Exercise details: Read through the lines below for the string "regebro" and copy each one that has it.
Segment Start: Input records
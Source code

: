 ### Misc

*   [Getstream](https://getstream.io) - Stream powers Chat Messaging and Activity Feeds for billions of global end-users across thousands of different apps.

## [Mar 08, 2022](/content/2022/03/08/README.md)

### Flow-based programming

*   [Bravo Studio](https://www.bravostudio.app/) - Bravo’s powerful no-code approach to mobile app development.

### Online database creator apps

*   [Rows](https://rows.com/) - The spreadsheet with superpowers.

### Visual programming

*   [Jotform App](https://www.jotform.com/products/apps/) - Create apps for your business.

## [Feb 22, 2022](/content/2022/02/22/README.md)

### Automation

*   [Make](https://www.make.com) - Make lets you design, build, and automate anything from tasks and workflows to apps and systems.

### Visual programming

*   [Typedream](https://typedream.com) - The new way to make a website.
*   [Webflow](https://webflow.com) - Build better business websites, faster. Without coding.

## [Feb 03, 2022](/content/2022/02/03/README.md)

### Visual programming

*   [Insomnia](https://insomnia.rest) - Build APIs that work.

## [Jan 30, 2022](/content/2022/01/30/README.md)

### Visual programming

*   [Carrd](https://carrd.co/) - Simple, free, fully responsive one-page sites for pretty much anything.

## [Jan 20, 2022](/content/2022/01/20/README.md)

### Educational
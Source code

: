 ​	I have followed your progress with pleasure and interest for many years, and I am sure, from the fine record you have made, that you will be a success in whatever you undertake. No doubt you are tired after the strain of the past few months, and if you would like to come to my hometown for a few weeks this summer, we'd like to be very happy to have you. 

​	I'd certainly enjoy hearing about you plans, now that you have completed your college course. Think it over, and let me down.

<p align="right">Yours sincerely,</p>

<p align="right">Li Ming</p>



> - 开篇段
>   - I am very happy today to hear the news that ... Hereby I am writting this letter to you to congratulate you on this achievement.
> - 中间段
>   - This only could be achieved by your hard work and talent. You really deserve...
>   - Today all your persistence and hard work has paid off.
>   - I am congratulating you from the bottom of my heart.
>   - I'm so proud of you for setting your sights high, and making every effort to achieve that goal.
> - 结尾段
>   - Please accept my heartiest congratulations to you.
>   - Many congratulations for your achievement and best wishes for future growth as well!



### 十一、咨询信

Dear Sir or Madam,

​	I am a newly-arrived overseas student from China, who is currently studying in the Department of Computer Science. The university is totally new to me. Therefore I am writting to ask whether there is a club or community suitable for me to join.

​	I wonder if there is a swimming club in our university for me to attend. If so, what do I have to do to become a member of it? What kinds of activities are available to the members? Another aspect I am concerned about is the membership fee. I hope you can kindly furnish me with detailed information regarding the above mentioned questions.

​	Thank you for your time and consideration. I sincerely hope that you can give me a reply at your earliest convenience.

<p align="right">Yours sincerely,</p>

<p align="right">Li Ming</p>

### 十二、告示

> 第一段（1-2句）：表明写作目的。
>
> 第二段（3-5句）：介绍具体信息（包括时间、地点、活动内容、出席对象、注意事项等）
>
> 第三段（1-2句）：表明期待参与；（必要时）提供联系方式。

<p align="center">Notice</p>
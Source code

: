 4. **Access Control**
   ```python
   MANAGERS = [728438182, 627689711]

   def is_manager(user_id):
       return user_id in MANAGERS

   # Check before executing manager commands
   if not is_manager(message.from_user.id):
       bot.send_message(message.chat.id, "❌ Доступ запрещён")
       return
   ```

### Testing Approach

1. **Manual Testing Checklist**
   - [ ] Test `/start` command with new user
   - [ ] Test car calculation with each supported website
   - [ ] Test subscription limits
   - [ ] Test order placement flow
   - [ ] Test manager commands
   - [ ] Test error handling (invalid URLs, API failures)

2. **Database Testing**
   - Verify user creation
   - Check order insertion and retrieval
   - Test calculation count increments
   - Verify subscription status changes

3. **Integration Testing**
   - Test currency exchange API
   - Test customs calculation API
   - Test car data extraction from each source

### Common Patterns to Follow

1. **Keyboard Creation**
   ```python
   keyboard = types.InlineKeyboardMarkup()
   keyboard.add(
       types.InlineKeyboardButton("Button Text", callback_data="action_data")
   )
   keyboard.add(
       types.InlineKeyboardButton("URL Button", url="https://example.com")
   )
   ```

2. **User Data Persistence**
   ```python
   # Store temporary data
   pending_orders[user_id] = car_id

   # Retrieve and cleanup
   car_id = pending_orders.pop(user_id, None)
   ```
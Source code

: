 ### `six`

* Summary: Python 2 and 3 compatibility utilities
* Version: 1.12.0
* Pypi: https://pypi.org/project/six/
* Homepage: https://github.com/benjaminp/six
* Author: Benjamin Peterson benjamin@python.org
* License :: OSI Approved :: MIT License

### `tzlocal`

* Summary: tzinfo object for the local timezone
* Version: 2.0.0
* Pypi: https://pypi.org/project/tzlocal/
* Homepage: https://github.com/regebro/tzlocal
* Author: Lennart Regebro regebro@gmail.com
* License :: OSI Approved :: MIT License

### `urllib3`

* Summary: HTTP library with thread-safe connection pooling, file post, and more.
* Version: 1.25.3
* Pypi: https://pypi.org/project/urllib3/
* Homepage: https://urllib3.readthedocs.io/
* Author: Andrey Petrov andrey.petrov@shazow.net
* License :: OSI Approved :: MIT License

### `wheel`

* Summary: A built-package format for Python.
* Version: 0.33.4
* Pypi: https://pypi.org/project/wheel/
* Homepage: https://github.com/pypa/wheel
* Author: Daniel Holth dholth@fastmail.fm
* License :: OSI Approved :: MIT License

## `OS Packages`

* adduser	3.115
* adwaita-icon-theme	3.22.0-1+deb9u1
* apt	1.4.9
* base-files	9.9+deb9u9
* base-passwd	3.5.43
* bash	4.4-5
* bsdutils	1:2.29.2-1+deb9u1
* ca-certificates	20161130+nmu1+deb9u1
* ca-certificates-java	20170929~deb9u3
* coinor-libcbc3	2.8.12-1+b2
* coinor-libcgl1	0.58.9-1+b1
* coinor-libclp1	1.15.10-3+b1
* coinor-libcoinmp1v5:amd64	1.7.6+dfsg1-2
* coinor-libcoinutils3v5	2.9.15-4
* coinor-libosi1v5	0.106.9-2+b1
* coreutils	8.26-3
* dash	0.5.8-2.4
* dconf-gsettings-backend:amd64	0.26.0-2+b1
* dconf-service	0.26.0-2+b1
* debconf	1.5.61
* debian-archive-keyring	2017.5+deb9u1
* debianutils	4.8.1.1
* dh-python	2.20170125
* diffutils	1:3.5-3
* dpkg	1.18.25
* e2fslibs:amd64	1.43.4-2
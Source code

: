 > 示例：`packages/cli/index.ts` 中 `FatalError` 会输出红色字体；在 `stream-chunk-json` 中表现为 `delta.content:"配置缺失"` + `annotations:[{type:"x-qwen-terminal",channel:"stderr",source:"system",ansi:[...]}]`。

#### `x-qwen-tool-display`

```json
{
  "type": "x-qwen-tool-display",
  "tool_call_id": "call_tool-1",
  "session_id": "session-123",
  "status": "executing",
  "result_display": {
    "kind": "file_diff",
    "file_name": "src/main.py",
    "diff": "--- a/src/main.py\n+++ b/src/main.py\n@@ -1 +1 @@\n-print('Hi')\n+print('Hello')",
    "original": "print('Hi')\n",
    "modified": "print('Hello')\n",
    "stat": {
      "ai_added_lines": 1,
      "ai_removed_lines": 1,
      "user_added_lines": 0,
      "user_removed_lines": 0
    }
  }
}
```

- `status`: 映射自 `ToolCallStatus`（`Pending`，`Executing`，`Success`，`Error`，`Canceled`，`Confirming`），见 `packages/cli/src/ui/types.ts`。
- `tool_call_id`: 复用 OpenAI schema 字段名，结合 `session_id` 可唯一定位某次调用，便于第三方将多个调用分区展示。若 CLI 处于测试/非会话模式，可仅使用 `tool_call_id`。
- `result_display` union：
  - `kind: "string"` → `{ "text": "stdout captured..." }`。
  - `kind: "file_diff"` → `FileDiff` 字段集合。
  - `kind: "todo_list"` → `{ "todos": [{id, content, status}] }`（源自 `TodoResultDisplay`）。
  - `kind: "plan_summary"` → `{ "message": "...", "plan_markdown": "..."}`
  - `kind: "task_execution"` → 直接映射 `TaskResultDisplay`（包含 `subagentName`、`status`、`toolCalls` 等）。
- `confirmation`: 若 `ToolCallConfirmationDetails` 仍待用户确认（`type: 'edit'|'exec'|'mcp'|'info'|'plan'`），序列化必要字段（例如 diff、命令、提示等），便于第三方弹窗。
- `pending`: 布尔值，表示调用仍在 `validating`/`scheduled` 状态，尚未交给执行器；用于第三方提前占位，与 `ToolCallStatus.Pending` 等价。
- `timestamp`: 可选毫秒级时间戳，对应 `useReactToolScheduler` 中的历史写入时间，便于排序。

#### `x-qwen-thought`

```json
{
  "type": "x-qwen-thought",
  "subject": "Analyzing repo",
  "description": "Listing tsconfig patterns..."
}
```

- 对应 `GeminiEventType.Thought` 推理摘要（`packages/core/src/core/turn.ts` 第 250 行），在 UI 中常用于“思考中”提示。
Segment End: Input records
Answer box:
* Homepage: https://github.com/regebro/tzlocal
* Author: Lennart Regebro regebro@gmail.com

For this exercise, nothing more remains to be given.